10/20/40Gbps nginx large files caching webserver [20Gbps reached]

I would like to find out the best possible configuration/hardware to deliver 40Gbps from a single server in this question.

Situation

We have a video share proxy server that offloads peaks from slow storage servers behind it. All traffic is HTTP only. The server acts as a reverse proxy (files that are not cached on the server) and a webserver (files that are stored on local drives).

There are currently something like 100TB of files and growing on the backend storage servers.

The caching mechanism is implemented independently and this question is not about caching itself as it works very well - currently delivers 14Gbps, passes to the backend servers only 2Gbps. So the cache usage is good.

Goal

Achieve 40Gbps or even more throughput from a single machine.

Hardware 1

HW: Supermicro SC825, X11SSL-F, Xeon E3-1230v5 (4C/[email protected]), 16GB DDR4 RAM, 2x Supermicro 10G STGN-i1S (LACP L3+4)

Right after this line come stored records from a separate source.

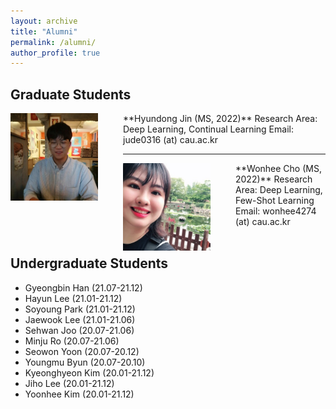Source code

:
 ```yaml
---
layout: archive
title: "Alumni"
permalink: /alumni/
author_profile: true
---
```


## Graduate Students

<img src='/images/Hyundong Jin.jpg' width="140" align="left" style="margin-right:40px">      
**Hyundong Jin (MS, 2022)**     
Research Area: Deep Learning, Continual Learning             
Email: jude0316 (at) cau.ac.kr    

-----
<img src='/images/wonhee300.jpg' width="140" align="left" style="margin-right:40px">       
**Wonhee Cho (MS, 2022)**      
Research Area: Deep Learning, Few-Shot Learning       
Email: wonhee4274 (at) cau.ac.kr      <br><br>



## Undergraduate Students

* Gyeongbin Han (21.07-21.12)
* Hayun Lee (21.01-21.12)
* Soyoung Park (21.01-21.12)
* Jaewook Lee (21.01-21.06)
* Sehwan Joo (20.07-21.06)
* Minju Ro (20.07-21.06)
* Seowon Yoon (20.07-20.12)
* Youngmu Byun (20.07-20.10)
* Kyeonghyeon Kim (20.01-21.12)
* Jiho Lee (20.01-21.12)
* Yoonhee Kim (20.01-21.12)
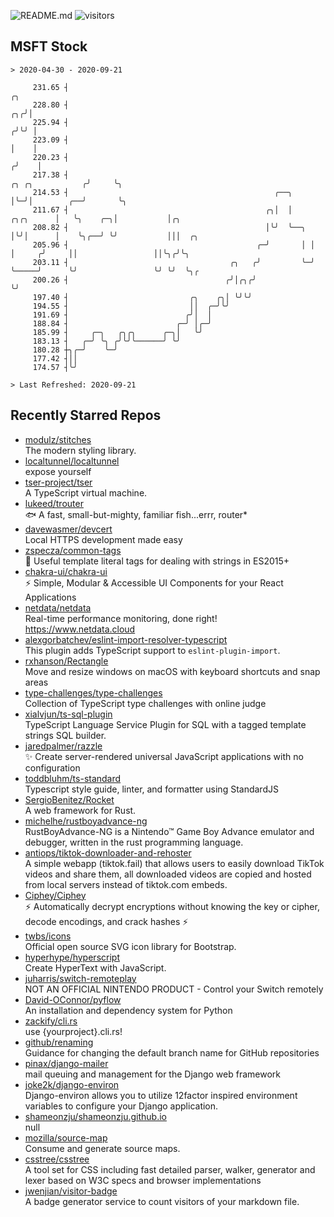 ![README.md](https://github.com/Gerhut/Gerhut/workflows/README.md/badge.svg)
![visitors](https://visitors.vercel.app/Gerhut/Gerhut?token=8cf69d1f6813d272ef062726b6070c9be4ff72038cfe5a7ded7384a8da65d866)

## MSFT Stock

```
> 2020-04-30 - 2020-09-21

     231.65 ┤                                                                                      ╭╮            
     228.80 ┤                                                                                   ╭╮╭╯│            
     225.94 ┤                                                                                  ╭╯╰╯ │            
     223.09 ┤                                                                                  │    │            
     220.23 ┤                                                                                 ╭╯    │            
     217.38 ┤                                                                ╭╮ ╭╮           ╭╯     ╰╮           
     214.53 ┤                                              ╭──╮              │╰─╯│        ╭──╯       ╰╮          
     211.67 ┤                                            ╭╮│  │    ╭╮╭╮      │   ╰╮    ╭─╮│           │╭╮        
     208.82 ┤                                            │╰╯  ╰──╮ │╰╯│      │    ╰╮╭──╯ ╰╯           │││  ╭╮    
     205.96 ┤                                          ╭─╯       │ │  │     ╭╯     ││                 ││╰╮╭╯╰╮   
     203.11 ┤                                    ╭╮   ╭╯         ╰─╯  ╰─────╯      ╰╯                 ╰╯ ╰╯  ╰╮╭ 
     200.26 ┤                                   ╭╯│╭╮╭╯                                                       ╰╯ 
     197.40 ┤                           ╭╮    ╭╮│ ╰╯╰╯                                                           
     194.55 ┤                           ││  ╭─╯╰╯                                                                
     191.69 ┤                          ╭╯│  │                                                                    
     188.84 ┤                        ╭─╯ │╭─╯                                                                    
     185.99 ┤     ╭─╮   ╭╮╭╮      ╭─╮│   ╰╯                                                                      
     183.13 ┤   ╭─╯ ╰╮ ╭╯╰╯╰──────╯ ╰╯                                                                           
     180.28 ┼╮╭─╯    ╰─╯                                                                                         
     177.42 ┤││                                                                                                  
     174.57 ┤╰╯                                                                                                  

> Last Refreshed: 2020-09-21
```

## Recently Starred Repos

- [modulz/stitches](https://github.com/modulz/stitches)  
  The modern styling library.
- [localtunnel/localtunnel](https://github.com/localtunnel/localtunnel)  
  expose yourself
- [tser-project/tser](https://github.com/tser-project/tser)  
  A TypeScript virtual machine.
- [lukeed/trouter](https://github.com/lukeed/trouter)  
  :fish: A fast, small-but-mighty, familiar fish...errr, router*
- [davewasmer/devcert](https://github.com/davewasmer/devcert)  
  Local HTTPS development made easy
- [zspecza/common-tags](https://github.com/zspecza/common-tags)  
  🔖 Useful template literal tags for dealing with strings in ES2015+
- [chakra-ui/chakra-ui](https://github.com/chakra-ui/chakra-ui)  
  ⚡️ Simple, Modular & Accessible UI Components for your React Applications
- [netdata/netdata](https://github.com/netdata/netdata)  
  Real-time performance monitoring, done right! https://www.netdata.cloud
- [alexgorbatchev/eslint-import-resolver-typescript](https://github.com/alexgorbatchev/eslint-import-resolver-typescript)  
  This plugin adds TypeScript support to `eslint-plugin-import`.
- [rxhanson/Rectangle](https://github.com/rxhanson/Rectangle)  
  Move and resize windows on macOS with keyboard shortcuts and snap areas
- [type-challenges/type-challenges](https://github.com/type-challenges/type-challenges)  
  Collection of TypeScript type challenges with online judge
- [xialvjun/ts-sql-plugin](https://github.com/xialvjun/ts-sql-plugin)  
  TypeScript Language Service Plugin for SQL with a tagged template strings SQL builder.
- [jaredpalmer/razzle](https://github.com/jaredpalmer/razzle)  
  ✨ Create server-rendered universal JavaScript applications with no configuration
- [toddbluhm/ts-standard](https://github.com/toddbluhm/ts-standard)  
  Typescript style guide, linter, and formatter using StandardJS
- [SergioBenitez/Rocket](https://github.com/SergioBenitez/Rocket)  
  A web framework for Rust.
- [michelhe/rustboyadvance-ng](https://github.com/michelhe/rustboyadvance-ng)  
  RustBoyAdvance-NG is a Nintendo™ Game Boy Advance emulator and debugger, written in the rust programming language.
- [antiops/tiktok-downloader-and-rehoster](https://github.com/antiops/tiktok-downloader-and-rehoster)  
  A simple webapp (tiktok.fail) that allows users to easily download TikTok videos and share them, all downloaded videos are copied and hosted from local servers instead of tiktok.com embeds.
- [Ciphey/Ciphey](https://github.com/Ciphey/Ciphey)  
  ⚡ Automatically decrypt encryptions without knowing the key or cipher, decode encodings, and crack hashes ⚡
- [twbs/icons](https://github.com/twbs/icons)  
  Official open source SVG icon library for Bootstrap.
- [hyperhype/hyperscript](https://github.com/hyperhype/hyperscript)  
  Create HyperText with JavaScript.
- [juharris/switch-remoteplay](https://github.com/juharris/switch-remoteplay)  
  NOT AN OFFICIAL NINTENDO PRODUCT - Control your Switch remotely
- [David-OConnor/pyflow](https://github.com/David-OConnor/pyflow)  
  An installation and dependency system for Python
- [zackify/cli.rs](https://github.com/zackify/cli.rs)  
  use {yourproject}.cli.rs!
- [github/renaming](https://github.com/github/renaming)  
  Guidance for changing the default branch name for GitHub repositories
- [pinax/django-mailer](https://github.com/pinax/django-mailer)  
  mail queuing and management for the Django web framework
- [joke2k/django-environ](https://github.com/joke2k/django-environ)  
  Django-environ allows you to utilize 12factor inspired environment variables to configure your Django application.
- [shameonzju/shameonzju.github.io](https://github.com/shameonzju/shameonzju.github.io)  
  null
- [mozilla/source-map](https://github.com/mozilla/source-map)  
  Consume and generate source maps.
- [csstree/csstree](https://github.com/csstree/csstree)  
  A tool set for CSS including fast detailed parser, walker, generator and lexer based on W3C specs and browser implementations
- [jwenjian/visitor-badge](https://github.com/jwenjian/visitor-badge)  
  A badge generator service to count visitors of your markdown file.
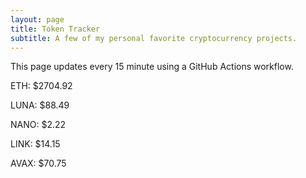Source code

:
 ```yaml
---
layout: page
title: Token Tracker
subtitle: A few of my personal favorite cryptocurrency projects.
---
```


 This page updates every 15 minute using a GitHub Actions workflow.

<!--BEGINCRYPTOINPUT-->
ETH: $2704.92

LUNA: $88.49

NANO: $2.22

LINK: $14.15

AVAX: $70.75

<!--ENDCRYPTOINPUT-->
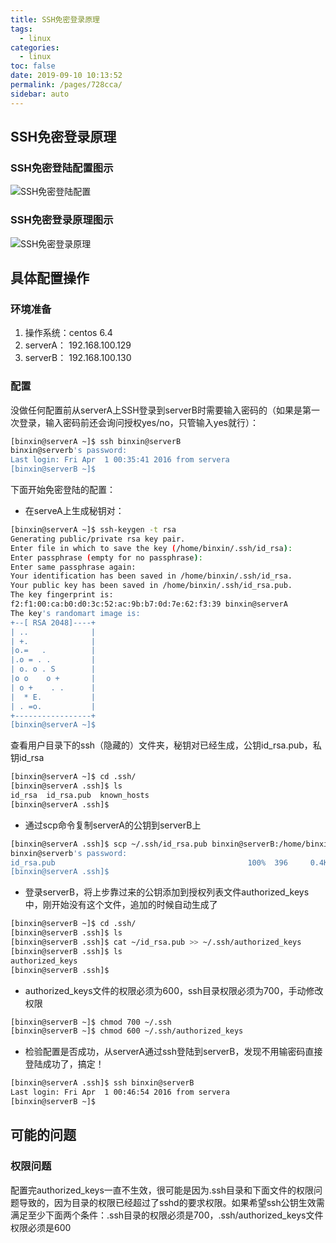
 ```yaml
---
title: SSH免密登录原理
tags: 
  - linux
categories: 
  - linux
toc: false
date: 2019-09-10 10:13:52
permalink: /pages/728cca/
sidebar: auto
---
```



## SSH免密登录原理

### SSH免密登陆配置图示

![SSH免密登陆配置](http://img.zhoubg.cn/SSH%E5%85%8D%E5%AF%86%E7%99%BB%E5%BD%95%E9%85%8D%E7%BD%AE.jpg)
### SSH免密登录原理图示

![SSH免密登录原理](http://img.zhoubg.cn/SSH%E5%85%8D%E5%AF%86%E7%99%BB%E5%BD%95%E5%8E%9F%E7%90%86.jpg)


## 具体配置操作

### 环境准备
1. 操作系统：centos 6.4
2. serverA：  192.168.100.129
3. serverB：  192.168.100.130

### 配置

没做任何配置前从serverA上SSH登录到serverB时需要输入密码的（如果是第一次登录，输入密码前还会询问授权yes/no，只管输入yes就行）：

```bash
[binxin@serverA ~]$ ssh binxin@serverB
binxin@serverb's password: 
Last login: Fri Apr  1 00:35:41 2016 from servera
[binxin@serverB ~]$ 
```


下面开始免密登陆的配置：

* 在serveA上生成秘钥对：
 
```bash
[binxin@serverA ~]$ ssh-keygen -t rsa
Generating public/private rsa key pair.
Enter file in which to save the key (/home/binxin/.ssh/id_rsa): 
Enter passphrase (empty for no passphrase): 
Enter same passphrase again: 
Your identification has been saved in /home/binxin/.ssh/id_rsa.
Your public key has been saved in /home/binxin/.ssh/id_rsa.pub.
The key fingerprint is:
f2:f1:00:ca:b0:d0:3c:52:ac:9b:b7:0d:7e:62:f3:39 binxin@serverA
The key's randomart image is:
+--[ RSA 2048]----+
| ..              |
| +.              |
|o.=   .          |
|.o = . .         |
| o. o . S        |
|o o    o +       |
| o +    . .      |
|  * E.           |
| . =o.           |
+-----------------+
[binxin@serverA ~]$ 
```


查看用户目录下的ssh（隐藏的）文件夹，秘钥对已经生成，公钥id_rsa.pub，私钥id_rsa

```bash
[binxin@serverA ~]$ cd .ssh/
[binxin@serverA .ssh]$ ls
id_rsa  id_rsa.pub  known_hosts
[binxin@serverA .ssh]$ 
```


* 通过scp命令复制serverA的公钥到serverB上

```bash
[binxin@serverA .ssh]$ scp ~/.ssh/id_rsa.pub binxin@serverB:/home/binxin/id_rsa.pub
binxin@serverb's password: 
id_rsa.pub                                           100%  396     0.4KB/s   00:00    
[binxin@serverA .ssh]$
```


* 登录serverB，将上步靠过来的公钥添加到授权列表文件authorized_keys中，刚开始没有这个文件，追加的时候自动生成了

```bash
[binxin@serverB ~]$ cd .ssh/
[binxin@serverB .ssh]$ ls
[binxin@serverB .ssh]$ cat ~/id_rsa.pub >> ~/.ssh/authorized_keys
[binxin@serverB .ssh]$ ls
authorized_keys
[binxin@serverB .ssh]$
```


* authorized_keys文件的权限必须为600，ssh目录权限必须为700，手动修改权限

```bash
[binxin@serverB ~]$ chmod 700 ~/.ssh 
[binxin@serverB ~]$ chmod 600 ~/.ssh/authorized_keys 
```


* 检验配置是否成功，从serverA通过ssh登陆到serverB，发现不用输密码直接登陆成功了，搞定！

```bash
[binxin@serverA .ssh]$ ssh binxin@serverB
Last login: Fri Apr  1 00:46:54 2016 from servera
[binxin@serverB ~]$
```

## 可能的问题

### 权限问题

配置完authorized_keys一直不生效，很可能是因为.ssh目录和下面文件的权限问题导致的，因为目录的权限已经超过了sshd的要求权限。如果希望ssh公钥生效需满足至少下面两个条件：.ssh目录的权限必须是700，.ssh/authorized_keys文件权限必须是600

SSD: 1x 512GB Samsung, 2x 500GB Samsung, 2x480GB Intel 535, 1x 240GB Intel S3500

System:

irqbalancer stopped
set_irq_affinity for each interface (via script in ixgbe driver tarball)
ixgbe-4.3.15
I/O scheduler deadline
iptables empty (unloaded modules)
Filesystem: XFS

Nginx:

sendfile off
aio threads
directio 1M
tcp_nopush on
tcp_nodelay on

enter image description here

As seen on the graphs, we were able to push 12.5Gbps. Unfortunately the server was unresponsive.

There are 2 things that took my attention. The first one is high amount of IRQ. In this case I don't unfortunately have graphs from /proc/interrupts. The second thing was high system load, which I think was caused by kswapd0 having problems to work with 16G of RAM only.

Hardware 2

HW: Supermicro SC119TQ, X10DRW-i, 2x Xeon E5-2609v4 (8C/[email protected]), 128GB DDR4 RAM, 2x Supermicro 10G STGN-i1S

SSD, System configuration are the same as hardware 1. Nginx is sendfile on (aio/sendfile compared further).

enter image description here

This seems better, so now as we a have server, which works in peaks, we can try some optimizations.

Sendfile vs aio threads

I tried to disable sendfile and use aio threads instead.

sendfile off
aio threads
directio 1M (which matches all files we have)

sendfile on

Then at 15:00 I switched back to sendfile and reloaded nginx (so it took a while to finish existing connections). It is nice that the drive utilization (measured by iostat) went down. Nothing has changed on the traffic (unfortunately zabbix decided not to collect the data from bond0).

enter image description here

sendfile on/off

Just tried to switch send on/off. Nothing has changed except Rescheduling interrupts.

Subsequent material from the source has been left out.